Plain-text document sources

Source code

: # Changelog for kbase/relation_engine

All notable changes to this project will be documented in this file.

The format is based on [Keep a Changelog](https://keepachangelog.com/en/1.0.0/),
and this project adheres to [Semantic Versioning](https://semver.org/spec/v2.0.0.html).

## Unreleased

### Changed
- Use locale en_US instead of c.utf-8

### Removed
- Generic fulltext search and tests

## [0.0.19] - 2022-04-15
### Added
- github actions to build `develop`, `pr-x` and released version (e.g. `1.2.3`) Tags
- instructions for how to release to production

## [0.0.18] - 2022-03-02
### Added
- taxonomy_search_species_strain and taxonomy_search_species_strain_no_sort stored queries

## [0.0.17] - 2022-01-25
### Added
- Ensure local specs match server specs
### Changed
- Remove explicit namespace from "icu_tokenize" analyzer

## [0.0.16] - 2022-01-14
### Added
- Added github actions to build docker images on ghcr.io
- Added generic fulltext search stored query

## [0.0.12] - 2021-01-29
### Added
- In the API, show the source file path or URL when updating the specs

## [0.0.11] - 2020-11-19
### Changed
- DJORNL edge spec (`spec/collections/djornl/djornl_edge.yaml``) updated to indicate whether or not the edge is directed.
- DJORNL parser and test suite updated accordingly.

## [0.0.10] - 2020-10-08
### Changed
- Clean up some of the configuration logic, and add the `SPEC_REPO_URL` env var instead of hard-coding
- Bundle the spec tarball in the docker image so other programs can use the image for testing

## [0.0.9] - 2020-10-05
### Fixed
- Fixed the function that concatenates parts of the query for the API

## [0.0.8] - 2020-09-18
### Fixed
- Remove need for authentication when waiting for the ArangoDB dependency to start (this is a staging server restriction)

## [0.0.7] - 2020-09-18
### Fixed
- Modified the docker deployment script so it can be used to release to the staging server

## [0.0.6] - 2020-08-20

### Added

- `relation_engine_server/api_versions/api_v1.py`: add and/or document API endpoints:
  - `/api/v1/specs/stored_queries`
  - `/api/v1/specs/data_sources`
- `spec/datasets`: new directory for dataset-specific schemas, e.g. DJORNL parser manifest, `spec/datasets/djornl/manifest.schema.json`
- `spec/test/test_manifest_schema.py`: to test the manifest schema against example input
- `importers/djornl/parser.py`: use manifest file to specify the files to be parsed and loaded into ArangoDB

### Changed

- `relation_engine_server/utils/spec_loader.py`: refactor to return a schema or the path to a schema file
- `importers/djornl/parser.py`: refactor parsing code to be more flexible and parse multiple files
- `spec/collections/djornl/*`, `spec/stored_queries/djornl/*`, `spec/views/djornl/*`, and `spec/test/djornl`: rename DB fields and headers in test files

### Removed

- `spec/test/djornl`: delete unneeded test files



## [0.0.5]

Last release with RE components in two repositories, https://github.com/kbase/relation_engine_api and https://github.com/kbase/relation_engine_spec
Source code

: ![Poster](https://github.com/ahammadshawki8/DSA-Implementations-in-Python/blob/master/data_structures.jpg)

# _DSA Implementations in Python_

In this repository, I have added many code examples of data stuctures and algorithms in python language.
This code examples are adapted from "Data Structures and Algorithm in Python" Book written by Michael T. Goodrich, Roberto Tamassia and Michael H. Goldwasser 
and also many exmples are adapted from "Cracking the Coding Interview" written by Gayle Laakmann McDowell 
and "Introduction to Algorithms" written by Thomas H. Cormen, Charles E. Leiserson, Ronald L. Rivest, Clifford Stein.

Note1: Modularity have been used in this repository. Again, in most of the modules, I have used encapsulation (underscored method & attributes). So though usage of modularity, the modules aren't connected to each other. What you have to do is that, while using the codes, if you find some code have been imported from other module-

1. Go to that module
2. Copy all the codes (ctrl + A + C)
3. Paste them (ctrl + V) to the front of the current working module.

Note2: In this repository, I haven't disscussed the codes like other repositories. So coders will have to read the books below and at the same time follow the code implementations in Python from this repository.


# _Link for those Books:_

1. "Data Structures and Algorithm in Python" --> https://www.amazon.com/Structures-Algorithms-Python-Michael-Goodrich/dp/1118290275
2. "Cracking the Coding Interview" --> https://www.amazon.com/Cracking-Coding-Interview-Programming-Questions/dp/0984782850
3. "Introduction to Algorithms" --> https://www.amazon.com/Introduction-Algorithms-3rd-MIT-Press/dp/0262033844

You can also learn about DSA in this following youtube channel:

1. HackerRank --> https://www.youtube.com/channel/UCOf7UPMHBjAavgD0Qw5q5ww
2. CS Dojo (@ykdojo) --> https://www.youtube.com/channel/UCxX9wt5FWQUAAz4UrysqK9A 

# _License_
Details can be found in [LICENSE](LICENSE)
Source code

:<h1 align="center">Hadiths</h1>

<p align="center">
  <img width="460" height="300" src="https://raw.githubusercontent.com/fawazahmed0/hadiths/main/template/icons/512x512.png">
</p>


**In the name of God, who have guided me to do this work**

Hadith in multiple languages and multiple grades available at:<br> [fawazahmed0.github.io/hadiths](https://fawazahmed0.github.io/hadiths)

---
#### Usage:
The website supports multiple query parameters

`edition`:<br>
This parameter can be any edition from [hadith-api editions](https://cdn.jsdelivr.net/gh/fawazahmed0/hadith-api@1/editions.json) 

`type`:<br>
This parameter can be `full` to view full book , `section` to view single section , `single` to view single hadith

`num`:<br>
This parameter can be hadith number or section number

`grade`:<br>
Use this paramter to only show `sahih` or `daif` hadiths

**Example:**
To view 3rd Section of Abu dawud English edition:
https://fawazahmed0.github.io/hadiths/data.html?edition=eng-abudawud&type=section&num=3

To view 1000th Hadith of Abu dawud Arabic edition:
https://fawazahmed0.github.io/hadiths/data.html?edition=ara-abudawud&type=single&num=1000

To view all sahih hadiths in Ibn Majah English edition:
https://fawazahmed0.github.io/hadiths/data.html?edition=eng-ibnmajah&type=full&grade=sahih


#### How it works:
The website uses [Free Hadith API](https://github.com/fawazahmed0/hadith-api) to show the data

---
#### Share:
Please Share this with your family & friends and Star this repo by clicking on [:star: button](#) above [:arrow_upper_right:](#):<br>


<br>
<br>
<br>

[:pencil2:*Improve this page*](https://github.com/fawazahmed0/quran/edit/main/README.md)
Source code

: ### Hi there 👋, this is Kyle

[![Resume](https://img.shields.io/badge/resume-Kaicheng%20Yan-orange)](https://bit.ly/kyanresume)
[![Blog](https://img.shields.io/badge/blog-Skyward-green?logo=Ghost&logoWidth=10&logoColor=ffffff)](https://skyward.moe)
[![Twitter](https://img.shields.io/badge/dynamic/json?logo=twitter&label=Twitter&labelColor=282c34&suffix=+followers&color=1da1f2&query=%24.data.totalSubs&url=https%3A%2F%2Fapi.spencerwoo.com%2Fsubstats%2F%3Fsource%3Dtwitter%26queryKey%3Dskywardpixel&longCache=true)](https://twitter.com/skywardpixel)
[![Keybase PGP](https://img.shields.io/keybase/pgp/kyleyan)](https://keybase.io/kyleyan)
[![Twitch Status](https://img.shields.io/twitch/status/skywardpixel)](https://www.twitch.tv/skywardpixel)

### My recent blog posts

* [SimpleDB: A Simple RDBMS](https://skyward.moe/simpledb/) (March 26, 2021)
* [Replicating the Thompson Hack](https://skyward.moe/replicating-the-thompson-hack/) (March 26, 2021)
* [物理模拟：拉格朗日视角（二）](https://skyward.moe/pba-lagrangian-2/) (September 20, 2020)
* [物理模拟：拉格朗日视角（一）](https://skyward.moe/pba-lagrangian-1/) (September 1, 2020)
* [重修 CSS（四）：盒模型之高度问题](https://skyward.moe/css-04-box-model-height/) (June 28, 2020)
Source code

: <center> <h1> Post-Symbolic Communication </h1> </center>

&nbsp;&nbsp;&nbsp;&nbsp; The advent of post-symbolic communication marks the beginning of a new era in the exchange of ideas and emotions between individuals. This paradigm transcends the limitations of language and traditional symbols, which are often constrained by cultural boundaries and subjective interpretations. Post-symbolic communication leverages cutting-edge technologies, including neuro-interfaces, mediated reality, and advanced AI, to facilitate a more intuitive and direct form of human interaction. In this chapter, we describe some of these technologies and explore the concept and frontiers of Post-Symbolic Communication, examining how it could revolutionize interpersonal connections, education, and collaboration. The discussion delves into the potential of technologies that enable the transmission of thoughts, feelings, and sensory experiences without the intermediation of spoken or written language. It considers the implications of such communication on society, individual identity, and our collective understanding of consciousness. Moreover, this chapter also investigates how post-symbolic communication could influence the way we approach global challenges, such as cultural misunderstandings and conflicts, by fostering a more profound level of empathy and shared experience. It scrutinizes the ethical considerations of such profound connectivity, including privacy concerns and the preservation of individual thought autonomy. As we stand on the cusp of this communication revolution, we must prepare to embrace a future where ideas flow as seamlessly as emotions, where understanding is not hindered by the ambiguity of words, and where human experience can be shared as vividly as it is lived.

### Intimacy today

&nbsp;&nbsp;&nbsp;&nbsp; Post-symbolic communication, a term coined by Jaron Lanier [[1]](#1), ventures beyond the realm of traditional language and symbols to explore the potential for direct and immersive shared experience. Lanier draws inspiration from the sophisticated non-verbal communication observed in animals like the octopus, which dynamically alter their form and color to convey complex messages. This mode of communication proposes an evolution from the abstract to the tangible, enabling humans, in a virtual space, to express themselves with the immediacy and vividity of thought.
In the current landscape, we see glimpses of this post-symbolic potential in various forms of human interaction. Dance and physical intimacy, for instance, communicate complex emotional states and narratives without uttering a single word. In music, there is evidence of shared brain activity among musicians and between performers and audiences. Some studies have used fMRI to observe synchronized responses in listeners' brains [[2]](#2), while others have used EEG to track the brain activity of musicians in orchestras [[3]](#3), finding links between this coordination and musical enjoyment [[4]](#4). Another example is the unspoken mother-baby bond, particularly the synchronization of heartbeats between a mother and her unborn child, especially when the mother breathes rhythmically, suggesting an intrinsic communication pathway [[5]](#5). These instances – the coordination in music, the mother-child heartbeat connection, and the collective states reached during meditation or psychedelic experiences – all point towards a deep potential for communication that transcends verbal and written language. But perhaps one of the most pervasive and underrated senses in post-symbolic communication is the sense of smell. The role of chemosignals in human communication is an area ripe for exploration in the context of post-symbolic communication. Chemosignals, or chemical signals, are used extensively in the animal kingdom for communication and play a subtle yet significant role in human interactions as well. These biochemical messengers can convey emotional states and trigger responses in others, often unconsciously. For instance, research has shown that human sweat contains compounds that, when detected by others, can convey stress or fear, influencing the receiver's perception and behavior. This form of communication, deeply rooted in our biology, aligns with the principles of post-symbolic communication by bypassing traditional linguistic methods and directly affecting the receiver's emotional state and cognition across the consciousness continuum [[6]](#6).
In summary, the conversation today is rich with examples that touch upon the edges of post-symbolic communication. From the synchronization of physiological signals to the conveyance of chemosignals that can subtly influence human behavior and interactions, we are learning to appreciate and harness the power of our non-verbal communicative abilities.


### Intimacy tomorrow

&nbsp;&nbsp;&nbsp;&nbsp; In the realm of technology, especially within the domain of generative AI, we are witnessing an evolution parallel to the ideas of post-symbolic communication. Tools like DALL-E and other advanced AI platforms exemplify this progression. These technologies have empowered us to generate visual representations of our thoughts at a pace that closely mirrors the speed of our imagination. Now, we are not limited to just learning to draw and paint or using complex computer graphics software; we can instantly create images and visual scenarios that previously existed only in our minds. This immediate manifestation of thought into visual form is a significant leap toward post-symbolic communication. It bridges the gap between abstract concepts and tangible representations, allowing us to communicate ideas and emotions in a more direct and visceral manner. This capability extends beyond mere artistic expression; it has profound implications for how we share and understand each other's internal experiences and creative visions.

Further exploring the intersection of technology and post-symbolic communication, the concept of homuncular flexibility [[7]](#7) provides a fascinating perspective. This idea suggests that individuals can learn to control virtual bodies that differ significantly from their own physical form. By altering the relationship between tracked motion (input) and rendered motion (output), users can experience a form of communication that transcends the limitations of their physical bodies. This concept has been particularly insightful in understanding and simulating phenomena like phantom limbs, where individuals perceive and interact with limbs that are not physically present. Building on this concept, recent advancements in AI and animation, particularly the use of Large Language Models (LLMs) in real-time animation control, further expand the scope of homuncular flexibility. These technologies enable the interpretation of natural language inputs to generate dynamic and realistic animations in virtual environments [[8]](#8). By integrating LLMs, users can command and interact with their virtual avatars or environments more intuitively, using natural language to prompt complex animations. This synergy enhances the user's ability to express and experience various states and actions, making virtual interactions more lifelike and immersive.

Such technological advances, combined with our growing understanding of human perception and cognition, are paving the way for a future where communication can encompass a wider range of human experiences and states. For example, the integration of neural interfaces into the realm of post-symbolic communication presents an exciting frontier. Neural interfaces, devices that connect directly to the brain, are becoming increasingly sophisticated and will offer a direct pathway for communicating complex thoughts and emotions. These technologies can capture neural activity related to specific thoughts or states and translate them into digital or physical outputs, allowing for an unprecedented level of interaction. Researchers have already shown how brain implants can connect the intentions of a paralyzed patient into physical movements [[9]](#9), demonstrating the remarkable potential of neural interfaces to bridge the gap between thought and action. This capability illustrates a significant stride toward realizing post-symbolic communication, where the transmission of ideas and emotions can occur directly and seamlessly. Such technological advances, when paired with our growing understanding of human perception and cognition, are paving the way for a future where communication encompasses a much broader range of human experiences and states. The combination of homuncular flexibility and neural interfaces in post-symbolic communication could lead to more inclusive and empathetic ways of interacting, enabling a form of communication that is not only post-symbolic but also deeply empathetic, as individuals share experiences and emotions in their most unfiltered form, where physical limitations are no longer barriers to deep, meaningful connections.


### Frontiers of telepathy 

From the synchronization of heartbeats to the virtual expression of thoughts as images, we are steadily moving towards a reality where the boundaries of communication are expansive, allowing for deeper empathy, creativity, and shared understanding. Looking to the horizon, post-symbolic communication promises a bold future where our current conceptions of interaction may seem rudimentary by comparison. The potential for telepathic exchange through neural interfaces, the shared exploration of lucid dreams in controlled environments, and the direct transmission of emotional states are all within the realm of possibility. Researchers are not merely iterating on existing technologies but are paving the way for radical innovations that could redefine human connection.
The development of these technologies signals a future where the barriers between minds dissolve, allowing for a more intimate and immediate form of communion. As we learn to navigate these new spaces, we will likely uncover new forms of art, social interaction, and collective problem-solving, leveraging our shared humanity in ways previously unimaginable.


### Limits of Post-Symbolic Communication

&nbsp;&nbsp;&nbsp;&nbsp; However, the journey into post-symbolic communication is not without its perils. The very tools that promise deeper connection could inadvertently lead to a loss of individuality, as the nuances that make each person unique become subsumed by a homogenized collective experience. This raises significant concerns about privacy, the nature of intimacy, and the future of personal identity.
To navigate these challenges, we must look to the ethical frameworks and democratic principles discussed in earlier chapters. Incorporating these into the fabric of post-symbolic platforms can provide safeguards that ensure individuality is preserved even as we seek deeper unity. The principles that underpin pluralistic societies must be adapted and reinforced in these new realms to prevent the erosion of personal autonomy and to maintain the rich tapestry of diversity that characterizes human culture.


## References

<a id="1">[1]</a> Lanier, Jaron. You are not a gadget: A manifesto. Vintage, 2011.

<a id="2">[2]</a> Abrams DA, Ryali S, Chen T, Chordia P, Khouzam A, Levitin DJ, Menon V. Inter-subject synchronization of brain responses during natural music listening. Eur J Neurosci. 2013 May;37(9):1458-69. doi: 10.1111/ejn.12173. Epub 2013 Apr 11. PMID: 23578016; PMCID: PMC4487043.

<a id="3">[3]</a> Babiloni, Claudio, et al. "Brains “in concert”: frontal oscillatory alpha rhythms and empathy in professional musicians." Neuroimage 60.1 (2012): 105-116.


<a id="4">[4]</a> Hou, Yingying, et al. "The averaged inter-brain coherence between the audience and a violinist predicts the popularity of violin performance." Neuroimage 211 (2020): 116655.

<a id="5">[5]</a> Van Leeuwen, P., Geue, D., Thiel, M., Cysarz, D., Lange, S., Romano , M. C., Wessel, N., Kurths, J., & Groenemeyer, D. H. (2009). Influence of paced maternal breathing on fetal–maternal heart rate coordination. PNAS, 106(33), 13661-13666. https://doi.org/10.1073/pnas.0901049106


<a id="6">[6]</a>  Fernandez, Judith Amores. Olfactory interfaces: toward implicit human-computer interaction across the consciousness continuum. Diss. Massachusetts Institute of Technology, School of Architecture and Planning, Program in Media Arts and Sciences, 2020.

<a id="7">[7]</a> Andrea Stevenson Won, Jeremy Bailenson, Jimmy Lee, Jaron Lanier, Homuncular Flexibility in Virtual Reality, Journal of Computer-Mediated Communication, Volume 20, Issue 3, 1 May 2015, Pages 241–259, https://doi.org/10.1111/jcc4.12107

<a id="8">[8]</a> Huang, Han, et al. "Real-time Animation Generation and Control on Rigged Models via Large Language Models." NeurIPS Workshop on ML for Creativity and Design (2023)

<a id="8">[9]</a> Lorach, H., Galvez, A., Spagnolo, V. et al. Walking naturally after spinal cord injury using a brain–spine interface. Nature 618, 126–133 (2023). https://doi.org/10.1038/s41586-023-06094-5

**Exercise objective:**
Output, exactly and in full, the lines from the start of the entries above through the line that contains "## [0.0.7] - 2020-09-18".

**Response below:**
Source code

: # Changelog for kbase/relation_engine

All notable changes to this project will be documented in this file.

The format is based on [Keep a Changelog](https://keepachangelog.com/en/1.0.0/),
and this project adheres to [Semantic Versioning](https://semver.org/spec/v2.0.0.html).

## Unreleased

### Changed
- Use locale en_US instead of c.utf-8

### Removed
- Generic fulltext search and tests

## [0.0.19] - 2022-04-15
### Added
- github actions to build `develop`, `pr-x` and released version (e.g. `1.2.3`) Tags
- instructions for how to release to production

## [0.0.18] - 2022-03-02
### Added
- taxonomy_search_species_strain and taxonomy_search_species_strain_no_sort stored queries

## [0.0.17] - 2022-01-25
### Added
- Ensure local specs match server specs
### Changed
- Remove explicit namespace from "icu_tokenize" analyzer

## [0.0.16] - 2022-01-14
### Added
- Added github actions to build docker images on ghcr.io
- Added generic fulltext search stored query

## [0.0.12] - 2021-01-29
### Added
- In the API, show the source file path or URL when updating the specs

## [0.0.11] - 2020-11-19
### Changed
- DJORNL edge spec (`spec/collections/djornl/djornl_edge.yaml``) updated to indicate whether or not the edge is directed.
- DJORNL parser and test suite updated accordingly.

## [0.0.10] - 2020-10-08
### Changed
- Clean up some of the configuration logic, and add the `SPEC_REPO_URL` env var instead of hard-coding
- Bundle the spec tarball in the docker image so other programs can use the image for testing

## [0.0.9] - 2020-10-05
### Fixed
- Fixed the function that concatenates parts of the query for the API

## [0.0.8] - 2020-09-18
### Fixed
- Remove need for authentication when waiting for the ArangoDB dependency to start (this is a staging server restriction)

## [0.0.7] - 2020-09-18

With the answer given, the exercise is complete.